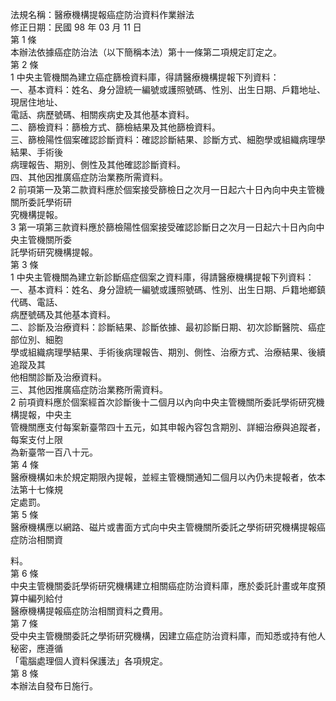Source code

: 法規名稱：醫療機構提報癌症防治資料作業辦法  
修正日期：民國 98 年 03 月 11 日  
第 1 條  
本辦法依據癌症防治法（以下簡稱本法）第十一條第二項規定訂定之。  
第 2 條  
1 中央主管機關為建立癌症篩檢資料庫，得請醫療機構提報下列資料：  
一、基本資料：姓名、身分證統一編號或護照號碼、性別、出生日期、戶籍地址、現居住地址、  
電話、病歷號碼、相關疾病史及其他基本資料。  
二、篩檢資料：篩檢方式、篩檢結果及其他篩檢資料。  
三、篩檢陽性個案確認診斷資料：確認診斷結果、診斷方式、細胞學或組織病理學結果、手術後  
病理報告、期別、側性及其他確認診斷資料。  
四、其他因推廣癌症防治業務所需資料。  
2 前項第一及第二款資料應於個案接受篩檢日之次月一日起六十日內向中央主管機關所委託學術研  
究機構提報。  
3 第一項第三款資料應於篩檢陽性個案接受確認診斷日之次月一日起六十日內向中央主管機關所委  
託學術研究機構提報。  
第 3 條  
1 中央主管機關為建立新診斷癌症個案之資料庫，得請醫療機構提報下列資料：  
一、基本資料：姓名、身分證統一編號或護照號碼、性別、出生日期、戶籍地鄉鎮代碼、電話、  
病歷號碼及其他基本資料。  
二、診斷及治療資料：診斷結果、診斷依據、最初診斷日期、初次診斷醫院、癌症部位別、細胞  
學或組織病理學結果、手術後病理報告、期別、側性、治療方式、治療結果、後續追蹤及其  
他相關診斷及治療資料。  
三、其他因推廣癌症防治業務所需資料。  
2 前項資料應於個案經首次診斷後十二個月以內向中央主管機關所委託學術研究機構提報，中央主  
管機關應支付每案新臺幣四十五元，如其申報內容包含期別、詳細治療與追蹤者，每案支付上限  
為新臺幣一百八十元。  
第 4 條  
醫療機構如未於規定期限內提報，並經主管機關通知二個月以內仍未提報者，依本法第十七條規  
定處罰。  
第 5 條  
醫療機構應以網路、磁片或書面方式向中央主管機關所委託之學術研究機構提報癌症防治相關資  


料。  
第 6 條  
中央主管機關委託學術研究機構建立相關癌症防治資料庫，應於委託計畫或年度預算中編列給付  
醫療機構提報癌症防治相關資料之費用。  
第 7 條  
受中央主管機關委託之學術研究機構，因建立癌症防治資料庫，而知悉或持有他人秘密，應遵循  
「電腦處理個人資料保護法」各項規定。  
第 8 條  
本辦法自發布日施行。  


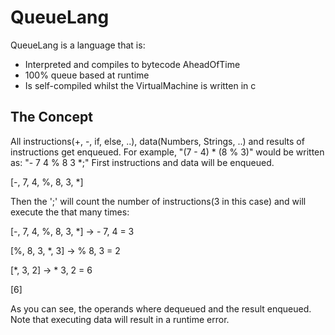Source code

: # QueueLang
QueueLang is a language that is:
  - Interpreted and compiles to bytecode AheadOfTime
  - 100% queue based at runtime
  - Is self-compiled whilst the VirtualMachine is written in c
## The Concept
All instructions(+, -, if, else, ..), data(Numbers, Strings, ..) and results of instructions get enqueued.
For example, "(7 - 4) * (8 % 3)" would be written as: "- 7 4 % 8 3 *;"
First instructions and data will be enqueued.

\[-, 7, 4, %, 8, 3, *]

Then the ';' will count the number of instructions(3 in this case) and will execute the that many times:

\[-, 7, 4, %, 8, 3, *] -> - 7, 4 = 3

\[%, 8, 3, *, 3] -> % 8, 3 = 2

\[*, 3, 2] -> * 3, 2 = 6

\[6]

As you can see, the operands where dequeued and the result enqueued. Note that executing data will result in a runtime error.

--

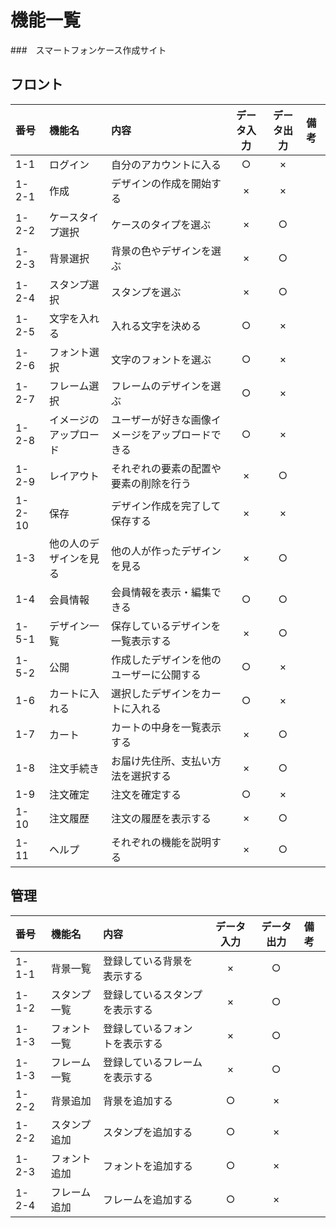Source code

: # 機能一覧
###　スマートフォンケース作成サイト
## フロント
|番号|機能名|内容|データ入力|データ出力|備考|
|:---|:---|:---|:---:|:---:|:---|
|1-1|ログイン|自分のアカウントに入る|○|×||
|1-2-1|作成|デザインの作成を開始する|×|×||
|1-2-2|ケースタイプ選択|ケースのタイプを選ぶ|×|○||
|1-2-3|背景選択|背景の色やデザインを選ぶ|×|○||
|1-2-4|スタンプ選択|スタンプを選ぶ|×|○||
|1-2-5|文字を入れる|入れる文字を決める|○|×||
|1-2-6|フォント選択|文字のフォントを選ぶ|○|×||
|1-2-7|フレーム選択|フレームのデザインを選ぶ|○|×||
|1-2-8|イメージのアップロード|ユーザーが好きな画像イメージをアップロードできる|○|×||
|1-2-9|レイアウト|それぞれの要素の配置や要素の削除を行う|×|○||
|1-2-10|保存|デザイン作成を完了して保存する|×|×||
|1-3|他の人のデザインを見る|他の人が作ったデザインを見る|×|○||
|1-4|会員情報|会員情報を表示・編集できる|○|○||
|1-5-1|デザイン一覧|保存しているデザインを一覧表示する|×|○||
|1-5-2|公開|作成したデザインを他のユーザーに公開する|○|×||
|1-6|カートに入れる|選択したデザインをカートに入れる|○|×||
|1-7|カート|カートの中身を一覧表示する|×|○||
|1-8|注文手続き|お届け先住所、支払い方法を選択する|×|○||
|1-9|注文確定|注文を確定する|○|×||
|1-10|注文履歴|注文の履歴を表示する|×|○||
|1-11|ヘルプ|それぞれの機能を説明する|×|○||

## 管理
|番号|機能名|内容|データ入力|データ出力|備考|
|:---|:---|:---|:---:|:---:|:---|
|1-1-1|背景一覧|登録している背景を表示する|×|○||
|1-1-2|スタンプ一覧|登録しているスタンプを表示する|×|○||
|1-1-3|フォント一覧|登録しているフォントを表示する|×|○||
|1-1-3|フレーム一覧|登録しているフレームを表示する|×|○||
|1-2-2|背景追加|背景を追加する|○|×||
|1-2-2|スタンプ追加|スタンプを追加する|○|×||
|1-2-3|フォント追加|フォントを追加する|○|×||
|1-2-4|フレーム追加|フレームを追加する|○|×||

Task =
Lines holding the string "QueueLang" are the answer; copy each one from the listing above.

Reply =
: # QueueLang
QueueLang is a language that is:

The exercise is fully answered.